At least there is one super star who is pretty much assured to receive justified plaudits this year. That would be Denzel Washington, whose third directing effort is an achievement of the highest order. His well of passion for his film adaptation of playwright August Wilson’s "Fences" pours forth in waves of emotion off the screen, from his interpretation of a baseball player turned garbage man who is prone to grandiose speechifying, to the stellar performance by co-star Viola Davis as his devoted yet far from subservient wife. They both earned Tonys for a 2010 stage revival and the sparks that fly between them, some loving, some angry, electrify this drama of generational divides and familial betrayals.
“Fences” has received plenty of early awards attention, both from the Globes and SAG, and chances look good that Washington—who turns 62 on December 28—will likely join the club of nominated actors who also competed for a directing Oscar for the same film. They include Orson Welles (1941’s “Citizen Kane”), Laurence Olivier (1948’s ‘Hamlet”), Woody Allen (1977’s “Annie Hall”) and Warren Beatty (1978’s “Heaven Can Wait,” 1981’s “Reds” and 1992’s “Bugsy”).
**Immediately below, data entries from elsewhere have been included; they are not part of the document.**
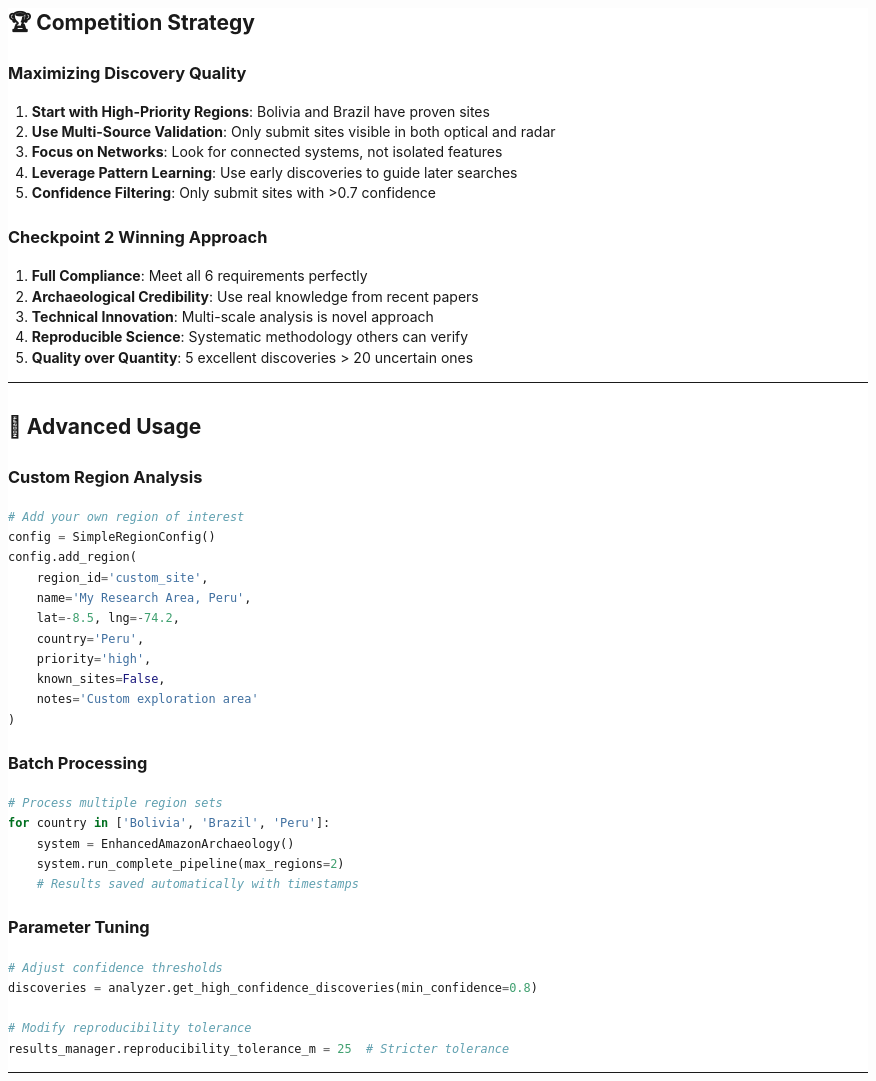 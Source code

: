 
## 🏆 Competition Strategy

### Maximizing Discovery Quality
1. **Start with High-Priority Regions**: Bolivia and Brazil have proven sites
2. **Use Multi-Source Validation**: Only submit sites visible in both optical and radar
3. **Focus on Networks**: Look for connected systems, not isolated features
4. **Leverage Pattern Learning**: Use early discoveries to guide later searches
5. **Confidence Filtering**: Only submit sites with >0.7 confidence

### Checkpoint 2 Winning Approach
1. **Full Compliance**: Meet all 6 requirements perfectly
2. **Archaeological Credibility**: Use real knowledge from recent papers
3. **Technical Innovation**: Multi-scale analysis is novel approach
4. **Reproducible Science**: Systematic methodology others can verify
5. **Quality over Quantity**: 5 excellent discoveries > 20 uncertain ones

---

## 🔄 Advanced Usage

### Custom Region Analysis
```python
# Add your own region of interest
config = SimpleRegionConfig()
config.add_region(
    region_id='custom_site',
    name='My Research Area, Peru',
    lat=-8.5, lng=-74.2,
    country='Peru',
    priority='high',
    known_sites=False,
    notes='Custom exploration area'
)
```

### Batch Processing
```python
# Process multiple region sets
for country in ['Bolivia', 'Brazil', 'Peru']:
    system = EnhancedAmazonArchaeology()
    system.run_complete_pipeline(max_regions=2)
    # Results saved automatically with timestamps
```

### Parameter Tuning
```python
# Adjust confidence thresholds
discoveries = analyzer.get_high_confidence_discoveries(min_confidence=0.8)

# Modify reproducibility tolerance
results_manager.reproducibility_tolerance_m = 25  # Stricter tolerance
```

---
Actually, the Oscars have been more than good to Washington over the years as acting nominations go. He has made the cut six times, and won twice—in the supporting category for 1989’s Civil War epic “Glory” and for his lead as a corrupt cop in 2001’s “Training Day.”
But, of course, there is more at stake if Washington wins either category—especially if he accomplishes both. If he receives the actor prize, it would mark only the fifth time that a black male took home a lead Academy Award. That includes his own win as well as Sidney Poitier’s landmark trophy for 1963’s “Lilies of the Field.”
What would be truly historic, however, is if he becomes the first black director to win an Oscar—an achievement that proved elusive for previous nominees John Singleton (1991’s “Boyz N the Hood”), Lee Daniels (“Precious,” 2009) and Steve McQueen (2013’s “12 Years a Slave,” although he did become the first black director to win Best Picture).
We will see what Oscar has in store when nominations are announced on January 24. But if the names of this seasoned triumvirate of talent show up on the ballot in any form, I would consider it a cause for celebration, not a lost opportunity for others.